### The problem
If a line below contains the word "maximize", count it. Please give the total and nothing else.

[Source texts of formatted documents]
-----
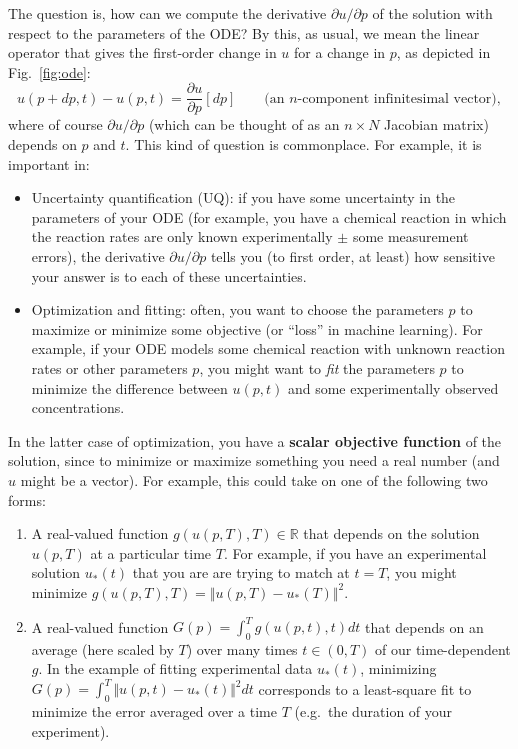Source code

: The question is, how can we compute the derivative $\partial u/\partial p$
of the solution with respect to the parameters of the ODE? By this,
as usual, we mean the linear operator that gives the first-order change
in $u$ for a change in $p$, as depicted in Fig.~\ref{fig:ode}:
\[
u(p+dp,t)-u(p,t)=\frac{\partial u}{\partial p}[dp] \qquad \mbox{(an }n\mbox{-component infinitesimal vector)},
\]
where of course $\partial u/\partial p$ (which can be thought of as an $n \times N$ Jacobian matrix) depends on $p$ and $t$.
This kind of question is commonplace. For example, it is important
in:
\begin{itemize}
\item Uncertainty quantification (UQ): if you have some uncertainty in the
parameters of your ODE (for example, you have a chemical reaction
in which the reaction rates are only known experimentally $\pm$ some
measurement errors), the derivative $\partial u/\partial p$ tells
you (to first order, at least) how sensitive your answer is to
each of these uncertainties.
\item Optimization and fitting: often, you want to choose the parameters
$p$ to maximize or minimize some objective (or ``loss'' in machine
learning). For example, if your ODE models some chemical reaction
with unknown reaction rates or other parameters $p$, you might want
to \emph{fit }the parameters $p$ to minimize the difference between
$u(p,t)$ and some experimentally observed concentrations.
\end{itemize}
In the latter case of optimization, you have a \textbf{scalar objective
function} of the solution, since to minimize or maximize something
you need a real number (and $u$ might be a vector). For example,
this could take on one of the following two forms:
\begin{enumerate}
\item A real-valued function $g(u(p,T),T) \in \mathbb{R}$ that depends on the solution $u(p,T)$ at
a particular time $T$. For example, if you have an experimental solution
$u_{*}(t)$ that you are are trying to match at $t=T$, you might
minimize $g(u(p,T),T)=\Vert u(p,T)-u_{*}(T)\Vert^{2}$. 
\item A real-valued function $G(p)=\int_{0}^{T}g(u(p,t),t)dt$ that depends on an average (here scaled by $T$)
over many times $t\in(0,T)$ of our time-dependent $g$. In the example
of fitting experimental data $u_{*}(t)$, minimizing $G(p)=\int_{0}^{T}\Vert u(p,t)-u_{*}(t)\Vert^{2}dt$
corresponds to a least-square fit to minimize the error averaged over
a time $T$ (e.g.~the duration of your experiment).
\end{enumerate}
-----
### Your solution
2